We present the first stable release of Halotools (v0.2), a community-driven Python package designed to build and test models of the galaxy-halo connection. Halotools provides a modular platform for ...creating mock universes of galaxies starting from a catalog of dark matter halos obtained from a cosmological simulation. The package supports many of the common forms used to describe galaxy-halo models: the halo occupation distribution, the conditional luminosity function, abundance matching, and alternatives to these models that include effects such as environmental quenching or variable galaxy assembly bias. Satellite galaxies can be modeled to live in subhalos or to follow custom number density profiles within their halos, including spatial and/or velocity bias with respect to the dark matter profile.
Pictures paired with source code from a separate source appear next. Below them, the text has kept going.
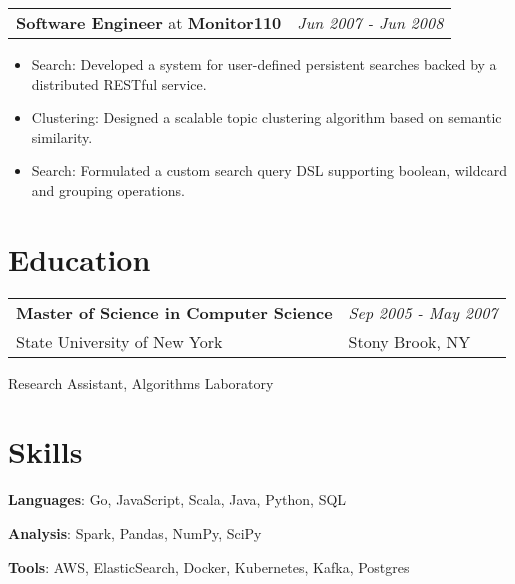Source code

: \documentclass[9pt,twoside,letterpaper,hidelinks]{article}
\newcommand{\resumeItem}[2]{
  \item{
    {#1}{: #2 }
  }
}
\newcommand{\resumeSubheading}[4]{
        \newcolumntype{R}{>{\raggedleft\arraybackslash}X}%
    \begin{tabularx}{\textwidth}{XR}
      \textbf{#3} at \textbf{#1} & \textit{\small #4}
    \end{tabularx}
}
\newcommand{\resumeItemListStart}{
  \begin{itemize}[noitemsep,topsep=0pt]
}
\newcommand{\resumeItemListEnd}{
  \end{itemize}
}
\begin{document}
    \resumeSubheading
      {Monitor110}{New York, NY}{Software Engineer}{Jun 2007 - Jun 2008}
      \resumeItemListStart
        \resumeItem{Search}
          {Developed a system for user-defined persistent searches backed by a distributed RESTful service.}
        \resumeItem{Clustering}
          {Designed a scalable topic clustering algorithm based on semantic similarity.}
        \resumeItem{Search}
          {Formulated a custom search query DSL supporting boolean, wildcard and grouping operations.}
      \resumeItemListEnd

\section{Education}
\resumeSubHeadingListStart
\item {
    \begin{tabularx}{0.97\textwidth}{XR}
      \textbf{Master of Science in Computer Science} & \textit{\small Sep 2005 - May 2007} \\
      State University of New York & Stony Brook, NY  \\
    \end{tabularx}
}
\begin{minipage}{\textwidth}
\vspace{0.25em}
Research Assistant, Algorithms Laboratory
\end{minipage}
\resumeSubHeadingListEnd

\section{Skills}
  \resumeSubHeadingListStart
    \item{
      \textbf{Languages}{: Go, JavaScript, Scala, Java, Python, SQL }
         }
    \item {
      \textbf{Analysis}{: Spark, Pandas, NumPy, SciPy}
    }
    \item {
      \textbf{Tools}{: AWS, ElasticSearch, Docker, Kubernetes, Kafka, Postgres }
    }
  \resumeSubHeadingListEnd

\end{document}
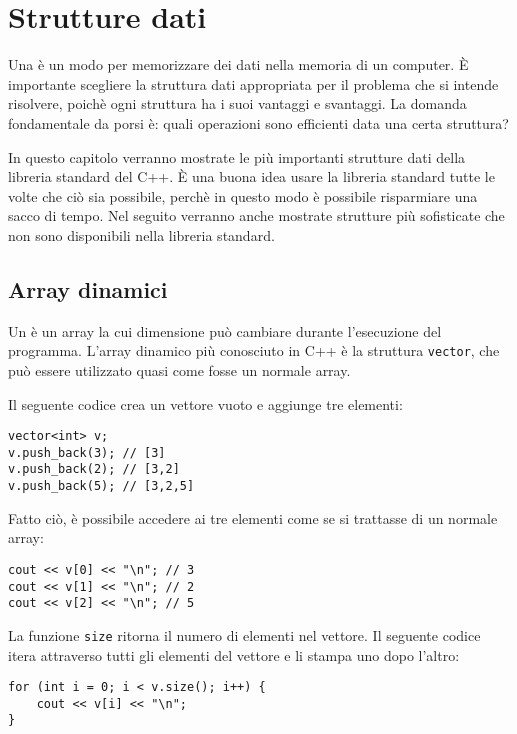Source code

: \chapter{Strutture dati}


Una  è un modo per 
memorizzare dei dati nella memoria di un computer.
È importante scegliere la struttura dati appropriata
per il problema che si intende risolvere,
poichè ogni struttura ha i suoi vantaggi
e svantaggi.
La domanda fondamentale da porsi è: quali operazioni
sono efficienti data una certa struttura?

In questo capitolo verranno mostrate le più
importanti strutture dati della libreria standard
del C++.
È una buona idea usare la libreria standard 
tutte le volte che ciò sia possibile,
perchè in questo modo è possibile risparmiare
una sacco di tempo.
Nel seguito verranno anche mostrate strutture più
sofisticate che non sono disponibili nella libreria standard.


\section{Array dinamici}


Un  è un array la cui dimensione
può cambiare durante l'esecuzione del programma.
L'array dinamico più conosciuto in C++
è la struttura \texttt{vector},
che può essere utilizzato quasi come fosse un normale array.

Il seguente codice crea un vettore vuoto e
aggiunge tre elementi:

\begin{lstlisting}
vector<int> v;
v.push_back(3); // [3]
v.push_back(2); // [3,2]
v.push_back(5); // [3,2,5]
\end{lstlisting}

Fatto ciò, è possibile accedere ai tre elementi come se si trattasse di un normale array: 

\begin{lstlisting}
cout << v[0] << "\n"; // 3
cout << v[1] << "\n"; // 2
cout << v[2] << "\n"; // 5
\end{lstlisting}

La funzione \texttt{size} ritorna il numero di elementi nel vettore.
Il seguente codice itera attraverso tutti gli elementi
del vettore e li stampa uno dopo l'altro:

\begin{lstlisting}
for (int i = 0; i < v.size(); i++) {
    cout << v[i] << "\n";
}
\end{lstlisting}


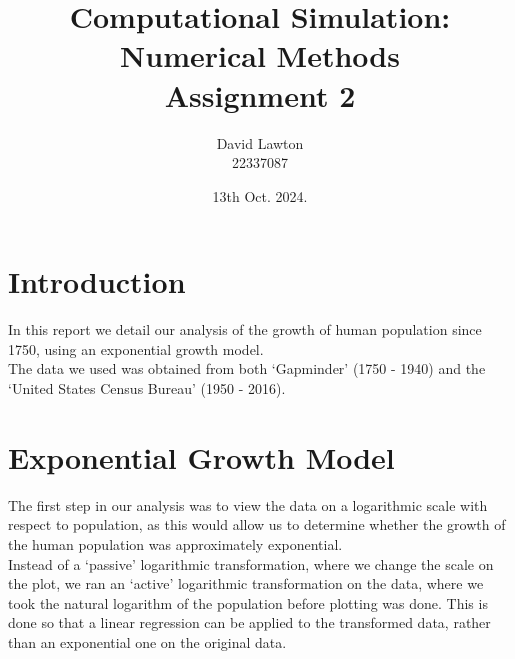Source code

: \documentclass{article}
\title{Computational Simulation: Numerical Methods\\Assignment 2}
\author{David Lawton\\22337087}
\date{13th Oct. 2024.}
\theoremstyle{definition}
\theoremstyle{remark}
\begin{document}
\maketitle

\tableofcontents

\section{Introduction}
In this report we detail our analysis of the growth of human population since 1750, using an exponential growth model.\\
\indent The data we used was obtained from both `Gapminder' (1750 - 1940) and the `United States Census Bureau' (1950 - 2016).\\

\section{Exponential Growth Model}
The first step in our analysis was to view the data on a logarithmic scale with respect to population, as this would allow us to determine whether the growth of the human population was approximately exponential.\\
\indent Instead of a `passive' logarithmic transformation, where we change the scale on the plot, we ran an `active' logarithmic transformation on the data, where we took the natural logarithm of the population before plotting was done. This is done so that a linear regression can be applied to the transformed data, rather than an exponential one on the original data.\\
\end{document}
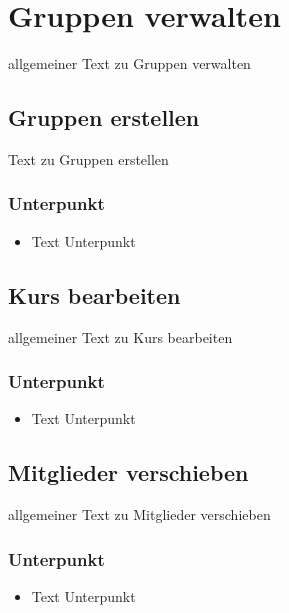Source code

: \chapter{Gruppen verwalten}\label{gruppenfilter}
\minitoc
allgemeiner Text zu Gruppen verwalten

\section{Gruppen erstellen}
Text zu Gruppen erstellen
\subsection*{Unterpunkt}
\begin{itemize}
	\item Text Unterpunkt
\end{itemize}

\clearpage

\section{Kurs bearbeiten}
allgemeiner Text zu Kurs bearbeiten
\subsection*{Unterpunkt}
\begin{itemize}
	\item Text Unterpunkt
\end{itemize}

\clearpage

\section{Mitglieder verschieben}
allgemeiner Text zu Mitglieder verschieben
\subsection*{Unterpunkt}
\begin{itemize}
	\item Text Unterpunkt
\end{itemize}

\clearpage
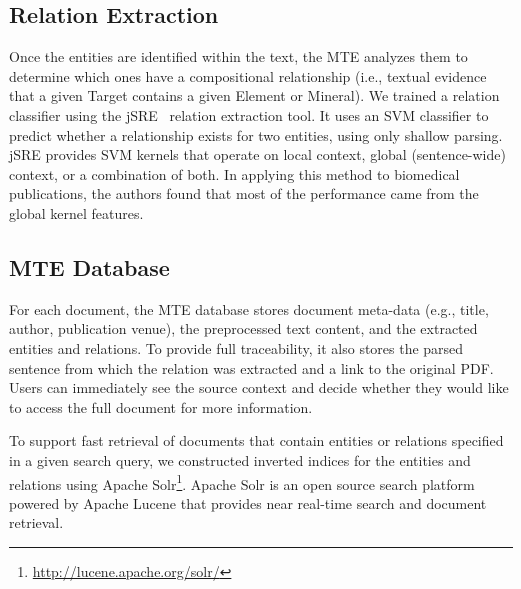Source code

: \documentclass[letterpaper]{article} %
\begin{document}
\subsection{Relation Extraction}

Once the entities are identified within the text, the MTE analyzes them
to determine which ones have a compositional relationship (i.e.,
textual evidence that a given Target contains a given Element or
Mineral).  
%
We trained a relation classifier using the jSRE~\cite{giuliano:jsre06}
relation extraction tool.  It uses an SVM classifier to predict
whether a relationship exists for two entities, using only shallow
parsing.  jSRE provides SVM kernels that operate on local context,
global (sentence-wide) context, or a combination of both.  In applying
this method to biomedical publications, the authors found that most of
the performance came from the global kernel features.


\subsection{MTE Database}

For each document, the MTE database stores document meta-data (e.g.,
title, author, publication venue), the preprocessed text content, and
the extracted entities and relations.  To provide full traceability,
it also stores the parsed sentence from which the relation was
extracted and a link to the original PDF.  Users can immediately see
the source context and decide whether they would like to access the
full document for more information.
 
To support fast retrieval of
documents that contain entities or relations specified in a given
search query, we constructed inverted indices for the entities and
relations using Apache
Solr\footnote{\url{http://lucene.apache.org/solr/}}. Apache Solr is an
open source search platform powered by Apache Lucene that provides
near real-time search and document retrieval. 
 
\end{document}
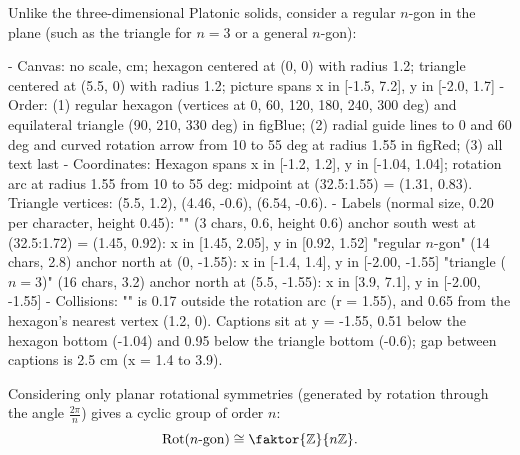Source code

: \begin{content}
Unlike the three-dimensional Platonic solids, consider a regular $n$-gon in the plane (such as the triangle for $n = 3$ or a general $n$-gon):

\begin{hidden}
- Canvas: no scale, cm; hexagon centered at (0, 0) with radius 1.2; triangle centered at (5.5, 0) with radius 1.2;
  picture spans x in [-1.5, 7.2], y in [-2.0, 1.7]
- Order: (1) regular hexagon (vertices at 0, 60, 120, 180, 240, 300 deg) and equilateral triangle (90, 210, 330 deg)
  in figBlue; (2) radial guide lines to 0 and 60 deg and curved rotation arrow from 10 to 55 deg at radius 1.55 in figRed;
  (3) all text last
- Coordinates:
  Hexagon spans x in [-1.2, 1.2], y in [-1.04, 1.04]; rotation arc at radius 1.55 from 10 to 55 deg: midpoint at
  (32.5:1.55) = (1.31, 0.83).
  Triangle vertices: (5.5, 1.2), (4.46, -0.6), (6.54, -0.6).
- Labels (normal size, 0.20 per character, height 0.45):
  "" (3 chars, 0.6, height 0.6) anchor south west at (32.5:1.72) = (1.45, 0.92): x in [1.45, 2.05], y in [0.92, 1.52]
  "regular $n$-gon" (14 chars, 2.8) anchor north at (0, -1.55): x in [-1.4, 1.4], y in [-2.00, -1.55]
  "triangle ($n = 3$)" (16 chars, 3.2) anchor north at (5.5, -1.55): x in [3.9, 7.1], y in [-2.00, -1.55]
- Collisions: "" is 0.17 outside the rotation arc (r = 1.55), and 0.65 from the hexagon's nearest vertex (1.2, 0).
  Captions sit at y = -1.55, 0.51 below the hexagon bottom (-1.04) and 0.95 below the triangle bottom (-0.6); gap between
  captions is 2.5 cm (x = 1.4 to 3.9).
\end{hidden}
\begin{center}
\end{center}

Considering only planar rotational symmetries (generated by rotation through the angle $\frac{2\pi}{n}$) gives a cyclic group of order $n$:
\[
\operatorname{Rot}(n\text{-gon}) \cong \faktor{\mathbb{Z}}{n\mathbb{Z}}.
\]
\end{content}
The package has an optimized toolkit to make mock observations on a synthetic galaxy population-including galaxy clustering, galaxy-galaxy lensing, galaxy group identification, RSD multipoles, void statistics, pairwise velocities and others-allowing direct comparison to observations. Halotools is object-oriented, enabling complex models to be built from a set of simple, interchangeable components, including those of your own creation. Halotools has an automated testing suite and is exhaustively documented on http://halotools.readthedocs.io, which includes quickstart guides, source code notes and a large collection of tutorials. The documentation is effectively an online textbook on how to build and study empirical models of galaxy formation with Python.